Podcasters have enjoyed steady, year-to-year audience growth over the past decade. As of 2019, Statista reports that there are an estimated 86 million podcast listeners, just in the United States. The same report forecasts a potential podcasting audience of 132 million by 2022. That’s enough of a spike for some analysts to question whether this new audio distribution platform could end up killing traditional, linear, broadcast radio.
After Apple brought podcasting to mainstream attention in 2006, independent audio producers enjoyed a wave of new listeners. However, those listeners still found themselves tethered to home or office network connections. Catching up on podcasts required carrying an MP3 player or listening through a computer, so the format failed to gain traction beyond a few niche audiences.
Back in 2013, podcaster and marketing consultant Mark Schaefer observed a shift in audience behavior, thanks to newly ubiquitous mobile devices. “The immersive, emotional nature of the medium,” when combined with devices that could subscribe and playback audio anywhere, makes a podcast the kind of “companion” that audiences crave.

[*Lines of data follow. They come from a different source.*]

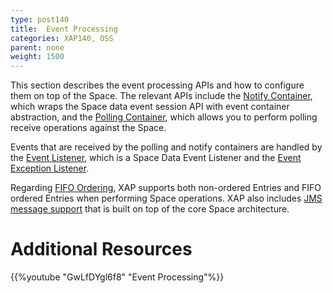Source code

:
 ```yaml
---
type: post140
title:  Event Processing
categories: XAP140, OSS
parent: none
weight: 1500
---
```



This section describes the event processing APIs and how to configure them on top of the Space. The relevant APIs include the [Notify Container](./notify-container-overview.html), which wraps the Space data event session API with event container abstraction, and the [Polling Container](./polling-container-overview.html), which allows you to perform polling receive operations against the Space.

Events that are received by the polling and notify containers are handled by the [Event Listener](./data-event-listener.html), which is a Space Data Event Listener and the [Event Exception Listener](./event-exception-handler.html).

Regarding [FIFO Ordering](./fifo-overview.html), XAP supports both non-ordered Entries and FIFO ordered Entries when performing Space operations. XAP also includes [JMS message support](./messaging-support.html) that is built on top of the core Space architecture.

# Additional Resources

{{%youtube "GwLfDYgl6f8"  "Event Processing"%}}


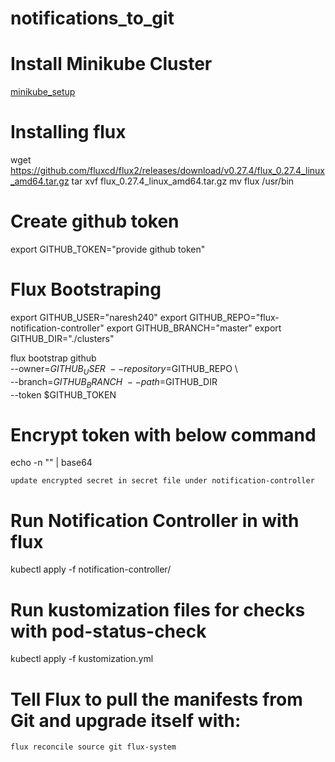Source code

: # notifications_to_git

# Install Minikube Cluster
  [minikube_setup](https://github.com/Naresh240/kubernetes/blob/main/minikube-setup/README.md)
# Installing flux
  wget https://github.com/fluxcd/flux2/releases/download/v0.27.4/flux_0.27.4_linux_amd64.tar.gz 
  tar xvf flux_0.27.4_linux_amd64.tar.gz
  mv flux /usr/bin
# Create github token
  export GITHUB_TOKEN="provide github token"
# Flux Bootstraping
  export GITHUB_USER="naresh240"
  export GITHUB_REPO="flux-notification-controller"
  export GITHUB_BRANCH="master"
  export GITHUB_DIR="./clusters"
  
  flux bootstrap github \
      --owner=$GITHUB_USER \
      --repository=$GITHUB_REPO \  
      --branch=$GITHUB_BRANCH \
      --path=$GITHUB_DIR \
      --token $GITHUB_TOKEN
# Encrypt token with below command
  echo -n "<token>" | base64
  
````update encrypted secret in secret file under notification-controller````
# Run Notification Controller in with flux 
  kubectl apply -f notification-controller/
# Run kustomization files for checks with pod-status-check
  kubectl apply -f kustomization.yml
# Tell Flux to pull the manifests from Git and upgrade itself with:
    flux reconcile source git flux-system
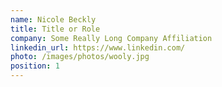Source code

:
```yaml
---
name: Nicole Beckly
title: Title or Role
company: Some Really Long Company Affiliation
linkedin_url: https://www.linkedin.com/
photo: /images/photos/wooly.jpg
position: 1
---
```

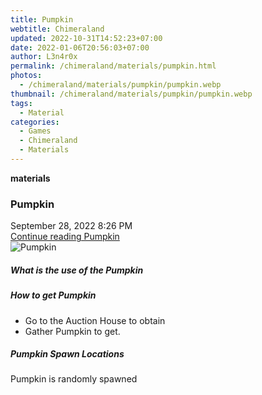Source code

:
 ```yaml
---
title: Pumpkin
webtitle: Chimeraland
updated: 2022-10-31T14:52:23+07:00
date: 2022-01-06T20:56:03+07:00
author: L3n4r0x
permalink: /chimeraland/materials/pumpkin.html
photos:
  - /chimeraland/materials/pumpkin/pumpkin.webp
thumbnail: /chimeraland/materials/pumpkin/pumpkin.webp
tags:
  - Material
categories:
  - Games
  - Chimeraland
  - Materials
---
```


<section id="bootstrap-wrapper"><link rel="stylesheet" href="https://cdn.statically.io/gh/dimaslanjaka/Web-Manajemen/40ac3225/css/bootstrap-4.5-wrapper.css"/><div class="row g-0 border rounded overflow-hidden flex-md-row mb-4 shadow-sm position-relative"><div class="col p-4 d-flex flex-column position-static"><strong class="d-inline-block mb-2 text-success">materials</strong><h3 class="mb-0">Pumpkin</h3><div class="mb-1 text-muted">September 28, 2022 8:26 PM</div><a href="#" class="stretched-link d-none">Continue reading Pumpkin</a></div><div class="col-auto d-none d-lg-block"><img src="/chimeraland/materials/pumpkin/pumpkin.webp" alt="Pumpkin"/></div></div><div class="row"><div class="col-lg-6 col-12 mb-2"><div class="card"><div class="card-body"><h5 class="card-title">What is the use of the Pumpkin</h5><div class="card-text"><ul></ul></div></div></div></div><div class="col-lg-6 col-12 mb-2"><div class="card"><div class="card-body"><h5 class="card-title">How to get Pumpkin</h5><div class="card-text"><ul><li>Go to the Auction House to obtain</li><li>Gather Pumpkin to get.</li></ul></div></div></div></div><div class="col-12 mb-2"><h5>Pumpkin Spawn Locations</h5><p>Pumpkin is randomly spawned</p></div></div></section>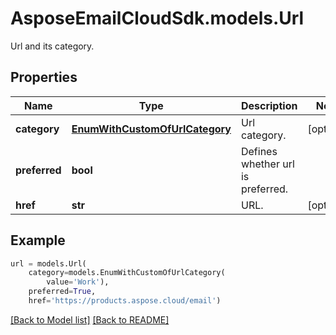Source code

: # AsposeEmailCloudSdk.models.Url

Url and its category.             

## Properties
Name | Type | Description | Notes
------------ | ------------- | ------------- | -------------
**category** |[**EnumWithCustomOfUrlCategory**](EnumWithCustomOfUrlCategory.md) |Url category.              |[optional] 
**preferred** |**bool** |Defines whether url is preferred.              |
**href** |**str** |URL.              |[optional] 



## Example
```python
url = models.Url(
    category=models.EnumWithCustomOfUrlCategory(
        value='Work'),
    preferred=True,
    href='https://products.aspose.cloud/email')
```


[[Back to Model list]](Models.md) [[Back to README]](README.md)

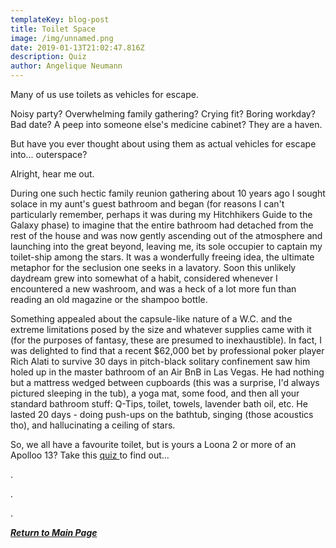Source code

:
 ```yaml
---
templateKey: blog-post
title: Toilet Space
image: /img/unnamed.png
date: 2019-01-13T21:02:47.816Z
description: Quiz
author: Angelique Neumann
---
```

Many of us use toilets as vehicles for escape.

Noisy party? Overwhelming family gathering? Crying fit? Boring workday? Bad date? A peep into someone else's medicine cabinet? They are a haven.

But have you ever thought about using them as actual vehicles for escape into... outerspace? 

Alright, hear me out.

During one such hectic family reunion gathering about 10 years ago I sought solace in my aunt's guest bathroom and began (for reasons I can't particularly remember, perhaps it was during my Hitchhikers Guide to the Galaxy phase) to imagine that the entire bathroom had detached from the rest of the house and was now gently ascending out of the atmosphere and launching into the great beyond, leaving me, its sole occupier to captain my toilet-ship among the stars. It was a wonderfully freeing idea, the ultimate metaphor for the seclusion one seeks in a lavatory. Soon this unlikely daydream grew into somewhat of a habit, considered whenever I encountered a new washroom, and was a heck of a lot more fun than reading an old magazine or the shampoo bottle.

Something appealed about the capsule-like nature of a W.C. and the extreme limitations posed by the size and whatever supplies came with it (for the purposes of fantasy, these are presumed to inexhaustible). In fact, I was delighted to find that a recent $62,000 bet by professional poker player Rich Alati to survive 30 days in pitch-black solitary confinement saw him holed up in the master bathroom of an Air BnB in Las Vegas. He had nothing but a mattress wedged between cupboards (this was a surprise, I'd always pictured sleeping in the tub), a yoga mat, some food, and then all your standard bathroom stuff: Q-Tips, toilet, towels, lavender bath oil, etc. He lasted 20 days - doing push-ups on the bathtub, singing (those acoustics tho), and hallucinating a ceiling of stars. 

So, we all have a favourite toilet, but is yours a Loona 2 or more of an Apolloo 13? Take this [quiz ](https://www.allthetests.com/quiz36/quiz/1547219038/Is-Your-Favourite-Bathroom-Ready-to-Ride-into-Space)to find out...

.

.

.

__[_Return to Main Page_](https://feministtoilet.netlify.com/)__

Radio enjoyed a similar relationship with its audiences for nearly a century. Analysts predicted TV would kill it off, but you can’t watch TV while driving a car or doing most kinds of work. 8-track tape players and cassettes gave listeners more control of their music choices, but couldn’t match the personalities and the context of the medium’s boss jocks.

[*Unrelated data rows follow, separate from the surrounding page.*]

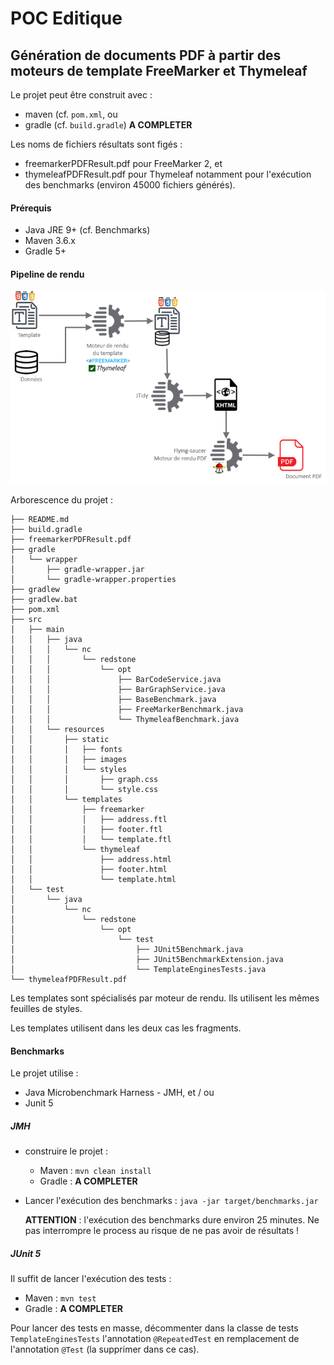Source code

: # POC Editique
## Génération de documents PDF à partir des moteurs de template FreeMarker et Thymeleaf

Le projet peut être construit avec :
- maven (cf. `pom.xml`, ou
- gradle (cf. `build.gradle`) **A COMPLETER**

Les noms de fichiers résultats sont figés :
- freemarkerPDFResult.pdf pour FreeMarker 2, et
- thymeleafPDFResult.pdf pour Thymeleaf
notamment pour l'exécution des benchmarks (environ 45000 fichiers générés).


#### Prérequis
- Java JRE 9+ (cf. Benchmarks)
- Maven 3.6.x
- Gradle 5+

#### Pipeline de rendu

![Pipeleine de rendu](./documentation/Pipeline-complete.png)

Arborescence du projet :
```
├── README.md
├── build.gradle
├── freemarkerPDFResult.pdf
├── gradle
│   └── wrapper
│       ├── gradle-wrapper.jar
│       └── gradle-wrapper.properties
├── gradlew
├── gradlew.bat
├── pom.xml
├── src
│   ├── main
│   │   ├── java
│   │   │   └── nc
│   │   │       └── redstone
│   │   │           └── opt
│   │   │               ├── BarCodeService.java
│   │   │               ├── BarGraphService.java
│   │   │               ├── BaseBenchmark.java
│   │   │               ├── FreeMarkerBenchmark.java
│   │   │               └── ThymeleafBenchmark.java
│   │   └── resources
│   │       ├── static
│   │       │   ├── fonts
│   │       │   ├── images
│   │       │   └── styles
│   │       │       ├── graph.css
│   │       │       └── style.css
│   │       └── templates
│   │           ├── freemarker
│   │           │   ├── address.ftl
│   │           │   ├── footer.ftl
│   │           │   └── template.ftl
│   │           └── thymeleaf
│   │               ├── address.html
│   │               ├── footer.html
│   │               └── template.html
│   └── test
│       └── java
│           └── nc
│               └── redstone
│                   └── opt
│                       └── test
│                           ├── JUnit5Benchmark.java
│                           ├── JUnit5BenchmarkExtension.java
│                           └── TemplateEnginesTests.java
└── thymeleafPDFResult.pdf
```

Les templates sont spécialisés par moteur de rendu. Ils utilisent les mêmes feuilles de styles.

Les templates utilisent dans les deux cas les fragments.


#### Benchmarks

Le projet utilise :
- Java Microbenchmark Harness - JMH, et / ou
- Junit 5

##### JMH
- construire le projet :
    - Maven : `mvn clean install`
    - Gradle : **A COMPLETER**
- Lancer l'exécution des benchmarks : `java -jar target/benchmarks.jar`
  
  **ATTENTION** : l'exécution des benchmarks dure environ 25 minutes. Ne pas interrompre le process au risque de ne pas avoir de résultats !

##### JUnit 5
Il suffit de lancer l'exécution des tests :
- Maven : `mvn test`
- Gradle : **A COMPLETER**

Pour lancer des tests en masse, décommenter dans la classe de tests `TemplateEnginesTests` l'annotation `@RepeatedTest` en remplacement de l'annotation `@Test` (la supprimer dans ce cas).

Broadcast radio still holds the broadest reach to audiences every week compared to any other media platform. Marketing Charts reports, “92% of American adults (ages 18 and older) are reached by radio weekly, compared to 87% of adults reached by TV and 81% by smartphones.” More Americans enjoy “traditional” radio each month than social media platforms, search engines, and e-commerce sites.
Podcasting won’t kill terrestrial radio. If anything, broadcast radio stations have started to figure out how to leverage their talent and create complementary podcasts. Instead of taking a bigger slice of the pie, they’re figuring out how to make the pie bigger for everyone.

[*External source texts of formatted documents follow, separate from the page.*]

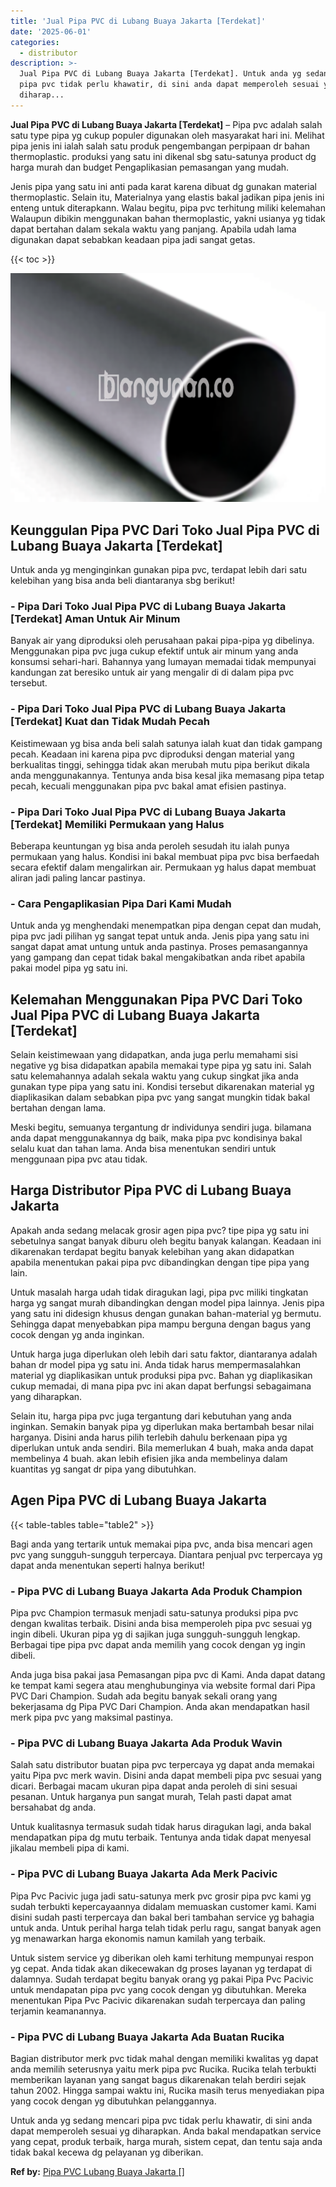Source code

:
 ```yaml
---
title: 'Jual Pipa PVC di Lubang Buaya Jakarta [Terdekat]'
date: '2025-06-01'
categories:
  - distributor
description: >-
  Jual Pipa PVC di Lubang Buaya Jakarta [Terdekat]. Untuk anda yg sedang mencari
  pipa pvc tidak perlu khawatir, di sini anda dapat memperoleh sesuai yg
  diharap...
---
```


**Jual Pipa PVC di Lubang Buaya Jakarta \[Terdekat\]** – Pipa pvc adalah salah satu type pipa yg cukup populer digunakan oleh masyarakat hari ini. Melihat pipa jenis ini ialah salah satu produk pengembangan perpipaan dr bahan thermoplastic. produksi yang satu ini dikenal sbg satu-satunya product dg harga murah dan budget Pengaplikasian pemasangan yang mudah.

Jenis pipa yang satu ini anti pada karat karena dibuat dg gunakan material thermoplastic. Selain itu, Materialnya yang elastis bakal jadikan pipa jenis ini enteng untuk diterapkann. Walau begitu, pipa pvc terhitung miliki kelemahan Walaupun dibikin menggunakan bahan thermoplastic, yakni usianya yg tidak dapat bertahan dalam sekala waktu yang panjang. Apabila udah lama digunakan dapat sebabkan keadaan pipa jadi sangat getas.

{{< toc >}}

![Jual Pipa PVC di Lubang Buaya Jakarta [Terdekat]](/images/jaul-pipa-pvc-64.png)

## Keunggulan Pipa PVC Dari Toko Jual Pipa PVC di Lubang Buaya Jakarta \[Terdekat\]

Untuk anda yg menginginkan gunakan pipa pvc, terdapat lebih dari satu kelebihan yang bisa anda beli diantaranya sbg berikut!

### \- Pipa Dari Toko Jual Pipa PVC di Lubang Buaya Jakarta \[Terdekat\] Aman Untuk Air Minum

Banyak air yang diproduksi oleh perusahaan pakai pipa-pipa yg dibelinya. Menggunakan pipa pvc juga cukup efektif untuk air minum yang anda konsumsi sehari-hari. Bahannya yang lumayan memadai tidak mempunyai kandungan zat beresiko untuk air yang mengalir di di dalam pipa pvc tersebut.

### \- Pipa Dari Toko Jual Pipa PVC di Lubang Buaya Jakarta \[Terdekat\] Kuat dan Tidak Mudah Pecah

Keistimewaan yg bisa anda beli salah satunya ialah kuat dan tidak gampang pecah. Keadaan ini karena pipa pvc diproduksi dengan material yang berkualitas tinggi, sehingga tidak akan merubah mutu pipa berikut dikala anda menggunakannya. Tentunya anda bisa kesal jika memasang pipa tetap pecah, kecuali menggunakan pipa pvc bakal amat efisien pastinya.

### \- Pipa Dari Toko Jual Pipa PVC di Lubang Buaya Jakarta \[Terdekat\] Memiliki Permukaan yang Halus

Beberapa keuntungan yg bisa anda peroleh sesudah itu ialah punya permukaan yang halus. Kondisi ini bakal membuat pipa pvc bisa berfaedah secara efektif dalam mengalirkan air. Permukaan yg halus dapat membuat aliran jadi paling lancar pastinya.

### \- Cara Pengaplikasian Pipa Dari Kami Mudah

Untuk anda yg menghendaki menempatkan pipa dengan cepat dan mudah, pipa pvc jadi pilihan yg sangat tepat untuk anda. Jenis pipa yang satu ini sangat dapat amat untung untuk anda pastinya. Proses pemasangannya yang gampang dan cepat tidak bakal mengakibatkan anda ribet apabila pakai model pipa yg satu ini.

## Kelemahan Menggunakan Pipa PVC Dari Toko Jual Pipa PVC di Lubang Buaya Jakarta \[Terdekat\]

Selain keistimewaan yang didapatkan, anda juga perlu memahami sisi negative yg bisa didapatkan apabila memakai type pipa yg satu ini. Salah satu kelemahannya adalah sekala waktu yang cukup singkat jika anda gunakan type pipa yang satu ini. Kondisi tersebut dikarenakan material yg diaplikasikan dalam sebabkan pipa pvc yang sangat mungkin tidak bakal bertahan dengan lama.

Meski begitu, semuanya tergantung dr individunya sendiri juga. bilamana anda dapat menggunakannya dg baik, maka pipa pvc kondisinya bakal selalu kuat dan tahan lama. Anda bisa menentukan sendiri untuk menggunaan pipa pvc atau tidak.

## Harga Distributor Pipa PVC di Lubang Buaya Jakarta

Apakah anda sedang melacak grosir agen pipa pvc? tipe pipa yg satu ini sebetulnya sangat banyak diburu oleh begitu banyak kalangan. Keadaan ini dikarenakan terdapat begitu banyak kelebihan yang akan didapatkan apabila menentukan pakai pipa pvc dibandingkan dengan tipe pipa yang lain.

Untuk masalah harga udah tidak diragukan lagi, pipa pvc miliki tingkatan harga yg sangat murah dibandingkan dengan model pipa lainnya. Jenis pipa yang satu ini didesign khusus dengan gunakan bahan-material yg bermutu. Sehingga dapat menyebabkan pipa mampu berguna dengan bagus yang cocok dengan yg anda inginkan.

Untuk harga juga diperlukan oleh lebih dari satu faktor, diantaranya adalah bahan dr model pipa yg satu ini. Anda tidak harus mempermasalahkan material yg diaplikasikan untuk produksi pipa pvc. Bahan yg diaplikasikan cukup memadai, di mana pipa pvc ini akan dapat berfungsi sebagaimana yang diharapkan.

Selain itu, harga pipa pvc juga tergantung dari kebutuhan yang anda inginkan. Semakin banyak pipa yg diperlukan maka bertambah besar nilai harganya. Disini anda harus pilih terlebih dahulu berkenaan pipa yg diperlukan untuk anda sendiri. Bila memerlukan 4 buah, maka anda dapat membelinya 4 buah. akan lebih efisien jika anda membelinya dalam kuantitas yg sangat dr pipa yang dibutuhkan.

## Agen Pipa PVC di Lubang Buaya Jakarta

{{< table-tables table="table2" >}}

Bagi anda yang tertarik untuk memakai pipa pvc, anda bisa mencari agen pvc yang sungguh-sungguh terpercaya. Diantara penjual pvc terpercaya yg dapat anda menentukan seperti halnya berikut!

### \- Pipa PVC di Lubang Buaya Jakarta Ada Produk Champion

Pipa pvc Champion termasuk menjadi satu-satunya produksi pipa pvc dengan kwalitas terbaik. Disini anda bisa memperoleh pipa pvc sesuai yg ingin dibeli. Ukuran pipa yg di sajikan juga sungguh-sungguh lengkap. Berbagai tipe pipa pvc dapat anda memilih yang cocok dengan yg ingin dibeli.

Anda juga bisa pakai jasa Pemasangan pipa pvc di Kami. Anda dapat datang ke tempat kami segera atau menghubunginya via website formal dari Pipa PVC Dari Champion. Sudah ada begitu banyak sekali orang yang bekerjasama dg Pipa PVC Dari Champion. Anda akan mendapatkan hasil merk pipa pvc yang maksimal pastinya.

### \- Pipa PVC di Lubang Buaya Jakarta Ada Produk Wavin

Salah satu distributor buatan pipa pvc terpercaya yg dapat anda memakai yaitu Pipa pvc merk wavin. Disini anda dapat membeli pipa pvc sesuai yang dicari. Berbagai macam ukuran pipa dapat anda peroleh di sini sesuai pesanan. Untuk harganya pun sangat murah, Telah pasti dapat amat bersahabat dg anda.

Untuk kualitasnya termasuk sudah tidak harus diragukan lagi, anda bakal mendapatkan pipa dg mutu terbaik. Tentunya anda tidak dapat menyesal jikalau membeli pipa di kami.

### \- Pipa PVC di Lubang Buaya Jakarta Ada Merk Pacivic

Pipa Pvc Pacivic juga jadi satu-satunya merk pvc grosir pipa pvc kami yg sudah terbukti kepercayaannya didalam memuaskan customer kami. Kami disini sudah pasti terpercaya dan bakal beri tambahan service yg bahagia untuk anda. Untuk perihal harga telah tidak perlu ragu, sangat banyak agen yg menawarkan harga ekonomis namun kamilah yang terbaik.

Untuk sistem service yg diberikan oleh kami terhitung mempunyai respon yg cepat. Anda tidak akan dikecewakan dg proses layanan yg terdapat di dalamnya. Sudah terdapat begitu banyak orang yg pakai Pipa Pvc Pacivic untuk mendapatan pipa pvc yang cocok dengan yg dibutuhkan. Mereka menentukan Pipa Pvc Pacivic dikarenakan sudah terpercaya dan paling terjamin keamanannya.

### \- Pipa PVC di Lubang Buaya Jakarta Ada Buatan Rucika

Bagian distributor merk pvc tidak mahal dengan memiliki kwalitas yg dapat anda memilih seterusnya yaitu merk pipa pvc Rucika. Rucika telah terbukti memberikan layanan yang sangat bagus dikarenakan telah berdiri sejak tahun 2002. Hingga sampai waktu ini, Rucika masih terus menyediakan pipa yang cocok dengan yg dibutuhkan pelanggannya.

Untuk anda yg sedang mencari pipa pvc tidak perlu khawatir, di sini anda dapat memperoleh sesuai yg diharapkan. Anda bakal mendapatkan service yang cepat, produk terbaik, harga murah, sistem cepat, dan tentu saja anda tidak bakal kecewa dg pelayanan yg diberikan.

**Ref by:** [Pipa PVC Lubang Buaya Jakarta []](https://id.wikipedia.org/wiki/Pipa)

But that growth comes with some risk for independent podcast producers. While open podcasting platforms will always leave room for hobbyists and experimenters, the influx of radio professionals into podcast directories means that independent producers will have to make very high-quality audio to hold their ground against more experienced studios.
Mistakes and low-fidelity sound quality that might have been acceptable in the early days of podcasting won’t hold up against the likes of NPR, Entercom, Gimlet, and Audible. Instead of wondering whether podcasting might kill broadcasting, podcasters should think about how they can bring more of traditional radio’s polish and production quality to the niche audiences that fuel their own passions.